Update on New Liver-related Alpha-1 Therapeutic Development
Promising results for three drugs for the treatment of three rare liver diseases were presented at the International Liver Congress 2018, which took place April 11-15 at the Paris Expo Porte de Versailles, Paris, France.
Every year in April, scientific and medical experts from a broad range of fields including hepatology, gastroenterology, internal medicine, cell biology, transplant surgery, infectious diseases, microbiology and virology, pharmacology, pathology and radiology, and imaging come together from around the world to learn about the latest in liver research.
Specialists share recent data, present studies and findings, and discuss the hottest topics on liver disease.
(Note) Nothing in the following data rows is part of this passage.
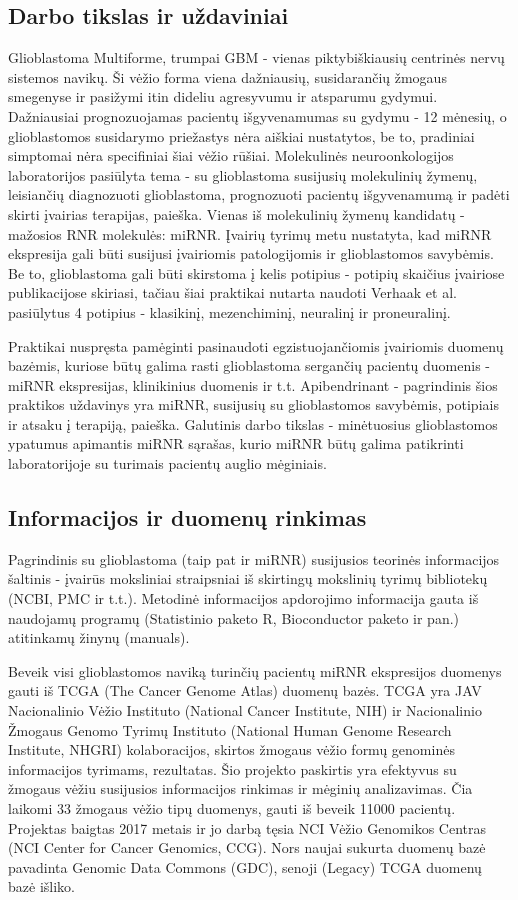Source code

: \documentclass[a4paper,12pt]{article}
\begin{document}
\subsection{Darbo tikslas ir uždaviniai}
\indent\indent
Glioblastoma Multiforme, trumpai GBM - vienas piktybiškiausių centrinės nervų sistemos navikų. Ši vėžio forma viena dažniausių, susidarančių žmogaus smegenyse ir pasižymi itin dideliu agresyvumu ir atsparumu gydymui. Dažniausiai prognozuojamas pacientų išgyvenamumas su gydymu - 12 mėnesių\cite{gliosurvival}, o glioblastomos susidarymo priežastys nėra aiškiai nustatytos, be to, pradiniai simptomai nėra specifiniai šiai vėžio rūšiai. Molekulinės neuroonkologijos laboratorijos pasiūlyta tema - su glioblastoma susijusių molekulinių žymenų, leisiančių diagnozuoti glioblastoma, prognozuoti pacientų išgyvenamumą ir padėti skirti įvairias terapijas, paieška. Vienas iš molekulinių žymenų kandidatų - mažosios RNR molekulės: miRNR. Įvairių tyrimų metu nustatyta, kad miRNR ekspresija gali būti susijusi įvairiomis patologijomis ir glioblastomos savybėmis. Be to, glioblastoma gali būti skirstoma į kelis potipius - potipių skaičius įvairiose publikacijose skiriasi, tačiau šiai praktikai nutarta naudoti Verhaak et al.\cite{verhaak} pasiūlytus 4 potipius - klasikinį, mezenchiminį, neuralinį ir proneuralinį.

Praktikai nuspręsta pamėginti pasinaudoti egzistuojančiomis įvairiomis duomenų bazėmis, kuriose būtų galima rasti glioblastoma sergančių pacientų duomenis - miRNR ekspresijas, klinikinius duomenis ir t.t. Apibendrinant - pagrindinis šios praktikos uždavinys yra miRNR, susijusių su glioblastomos savybėmis, potipiais ir atsaku į terapiją, paieška. Galutinis darbo tikslas - minėtuosius glioblastomos ypatumus apimantis miRNR sąrašas, kurio miRNR būtų galima patikrinti laboratorijoje su turimais pacientų auglio mėginiais.

\subsection{Informacijos ir duomenų rinkimas}
\indent\indent
Pagrindinis su glioblastoma (taip pat ir miRNR) susijusios teorinės informacijos šaltinis - įvairūs moksliniai straipsniai iš skirtingų mokslinių tyrimų bibliotekų (NCBI, PMC ir t.t.). Metodinė informacijos apdorojimo informacija gauta iš naudojamų programų (Statistinio paketo R, Bioconductor paketo ir pan.) atitinkamų žinynų (manuals).

Beveik visi glioblastomos naviką turinčių pacientų miRNR ekspresijos duomenys gauti iš TCGA (The Cancer Genome Atlas) duomenų bazės. TCGA yra JAV Nacionalinio Vėžio Instituto (National Cancer Institute, NIH) ir Nacionalinio Žmogaus Genomo Tyrimų Instituto (National Human Genome Research Institute, NHGRI) kolaboracijos, skirtos žmogaus vėžio formų genominės informacijos tyrimams, rezultatas. Šio projekto paskirtis yra efektyvus su žmogaus vėžiu susijusios informacijos rinkimas ir mėginių analizavimas. Čia laikomi 33 žmogaus vėžio tipų duomenys, gauti iš beveik 11000 pacientų. Projektas baigtas 2017 metais ir jo darbą tęsia NCI Vėžio Genomikos Centras (NCI Center for Cancer Genomics, CCG). Nors naujai sukurta duomenų bazė pavadinta Genomic Data Commons (GDC), senoji (Legacy) TCGA duomenų bazė išliko.
\end{document}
The annual Congress attracts around 10,000 delegates and 250 media representatives from all over the world making this a truly international networking opportunity.
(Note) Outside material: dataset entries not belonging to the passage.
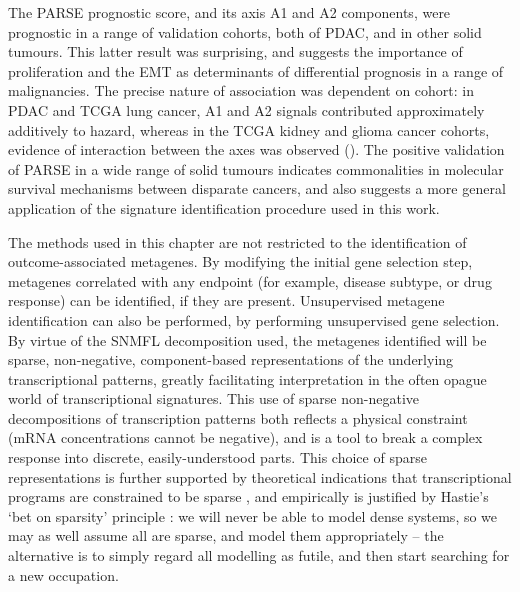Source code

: \documentclass[dissertation.tex]{subfiles}
\begin{document}
The \gls{PARSE} prognostic score, and its axis A1 and A2 components, were prognostic in a range of validation cohorts, both of \gls{PDAC}, and in other solid tumours.  This latter result was surprising, and suggests the importance of proliferation and the \gls{EMT} as determinants of differential prognosis in a range of malignancies.  The precise nature of association was dependent on cohort: in \gls{PDAC} and \gls{TCGA} lung cancer, A1 and A2 signals contributed approximately additively to hazard, whereas in the \gls{TCGA} kidney and glioma cancer cohorts, evidence of interaction between the axes was observed ().  The positive validation of \gls{PARSE} in a wide range of solid tumours indicates commonalities in molecular survival mechanisms between disparate cancers, and also suggests a more general application of the signature identification procedure used in this work.    

The methods used in this chapter are not restricted to the identification of outcome-associated metagenes.  By modifying the initial gene selection step, metagenes correlated with any endpoint (for example, disease subtype, or drug response) can be identified, if they are present.  Unsupervised metagene identification can also be performed, by performing unsupervised gene selection.  By virtue of the \gls{SNMFL} decomposition used, the metagenes identified will be sparse, non-negative, component-based representations of the underlying transcriptional patterns, greatly facilitating interpretation in the often opague world of transcriptional signatures.  This use of sparse non-negative decompositions of transcription patterns both reflects a physical constraint (mRNA concentrations cannot be negative), and is a tool to break a complex response into discrete, easily-understood parts.  This choice of sparse representations is further supported by theoretical indications that transcriptional programs are constrained to be sparse \cite{Leclerc2008}, and empirically is justified by Hastie's `bet on sparsity' principle \cite{Hastie01statisticallearning}: we will never be able to model dense systems, so we may as well assume all are sparse, and model them appropriately -- the alternative is to simply regard all modelling as futile, and then start searching for a new occupation.
\end{document}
Preliminary findings demonstrated positive preclinical safety and efficacy of an ARO-AAT in Alpha-1 Antitrypsin Deficiency (Alpha-1) – pointing to the developing potential of this new therapeutic strategy in patients with few treatment options.
Alpha-1 is an autosomal, co-dominant genetic disorder in which the PiZ mutation results in the misfolded protein (Z-AAT) that accumulates in hepatocytes and can lead to fibrosis, cirrhosis and hepatocellular carcinoma.
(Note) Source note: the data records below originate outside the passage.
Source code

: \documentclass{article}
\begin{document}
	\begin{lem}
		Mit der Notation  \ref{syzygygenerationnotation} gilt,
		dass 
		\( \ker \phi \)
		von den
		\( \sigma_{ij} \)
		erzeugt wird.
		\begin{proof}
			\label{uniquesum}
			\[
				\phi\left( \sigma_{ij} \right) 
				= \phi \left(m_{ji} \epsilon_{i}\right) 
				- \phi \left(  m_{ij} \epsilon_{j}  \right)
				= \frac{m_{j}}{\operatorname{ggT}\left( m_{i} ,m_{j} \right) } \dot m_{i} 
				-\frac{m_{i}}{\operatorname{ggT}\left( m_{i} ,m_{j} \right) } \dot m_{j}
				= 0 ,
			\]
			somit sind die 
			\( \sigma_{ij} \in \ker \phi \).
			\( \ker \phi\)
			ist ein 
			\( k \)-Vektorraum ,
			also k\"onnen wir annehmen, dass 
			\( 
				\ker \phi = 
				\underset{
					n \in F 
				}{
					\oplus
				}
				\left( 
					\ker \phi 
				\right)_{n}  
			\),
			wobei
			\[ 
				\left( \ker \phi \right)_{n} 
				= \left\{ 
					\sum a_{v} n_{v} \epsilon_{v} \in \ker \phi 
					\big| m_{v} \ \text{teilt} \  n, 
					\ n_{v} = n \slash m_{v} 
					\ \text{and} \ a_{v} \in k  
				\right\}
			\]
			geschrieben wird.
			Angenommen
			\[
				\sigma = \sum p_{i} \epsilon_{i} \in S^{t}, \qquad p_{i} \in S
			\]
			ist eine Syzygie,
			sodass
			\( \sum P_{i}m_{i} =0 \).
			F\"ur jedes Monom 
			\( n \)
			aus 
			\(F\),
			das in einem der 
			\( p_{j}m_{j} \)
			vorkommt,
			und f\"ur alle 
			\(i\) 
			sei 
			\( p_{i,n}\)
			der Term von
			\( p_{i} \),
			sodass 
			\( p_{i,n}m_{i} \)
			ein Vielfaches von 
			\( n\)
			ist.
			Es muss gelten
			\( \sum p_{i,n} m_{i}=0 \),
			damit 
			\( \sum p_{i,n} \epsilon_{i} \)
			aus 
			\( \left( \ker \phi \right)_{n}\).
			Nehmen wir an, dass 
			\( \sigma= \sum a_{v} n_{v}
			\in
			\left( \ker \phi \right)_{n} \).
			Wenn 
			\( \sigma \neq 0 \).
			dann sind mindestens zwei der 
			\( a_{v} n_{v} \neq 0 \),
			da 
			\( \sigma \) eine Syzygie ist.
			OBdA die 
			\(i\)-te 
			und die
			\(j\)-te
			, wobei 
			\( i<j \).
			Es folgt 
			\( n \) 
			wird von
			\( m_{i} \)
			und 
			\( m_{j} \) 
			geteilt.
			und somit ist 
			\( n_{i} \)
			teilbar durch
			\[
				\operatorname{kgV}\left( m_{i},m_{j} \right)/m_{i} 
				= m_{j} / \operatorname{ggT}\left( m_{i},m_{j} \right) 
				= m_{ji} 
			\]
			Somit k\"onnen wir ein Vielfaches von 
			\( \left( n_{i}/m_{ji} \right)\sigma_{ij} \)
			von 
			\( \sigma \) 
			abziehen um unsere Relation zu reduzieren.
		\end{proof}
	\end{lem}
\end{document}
The only current treatment option for Alpha-1-related liver disease is liver transplant. ARO-AAT is a second-generation, subcutaneously administered RNAi therapeutic that replaces ARC-AAT, a first-generation intravenously administered RNAi therapeutic that previously demonstrated proof of concept in the PiZ mouse model expressing human Z-AAT, and achieved deep knockdown in healthy volunteers and patients.
“We are very pleased to see Arrowhead’s hard work and persistence yielding results. The efficacy of ARO-AAT in animal models is encouraging, and we look forward to the results of the Phase 1 trials,” expressed Jean-Marc Quach, president and CEO of The Alpha-1 Project (TAP), a wholly-owned for profit subsidiary of the Alpha-1 Foundation (A1F) singularly focused on providing critical funding and advice to speed the commercialization of therapies for the elimination of Chronic Obstructive Pulmonary Disease (COPD) and liver disease caused by Alpha-1.
Also at the International Liver Congress in Paris, it was announced that sebelipase alfa, approved for treatment of lysosomal acid lipase (LAL) deficiency in 2015, showed sustained improvements and long-term tolerability in a diverse patient population. Other findings were also positive with givosiran, which substantially reduced the annualized attack rate in patients with acute intermittent porphyria (AIP).
“Rare diseases are a greater challenge than you might expect, as apart from the difficulties in reaching a full diagnosis, there are often no effective treatments available,” said Prof. Marco Marzioni from the University Hospital of Ancona, Italy, and EASL Governing Board Member.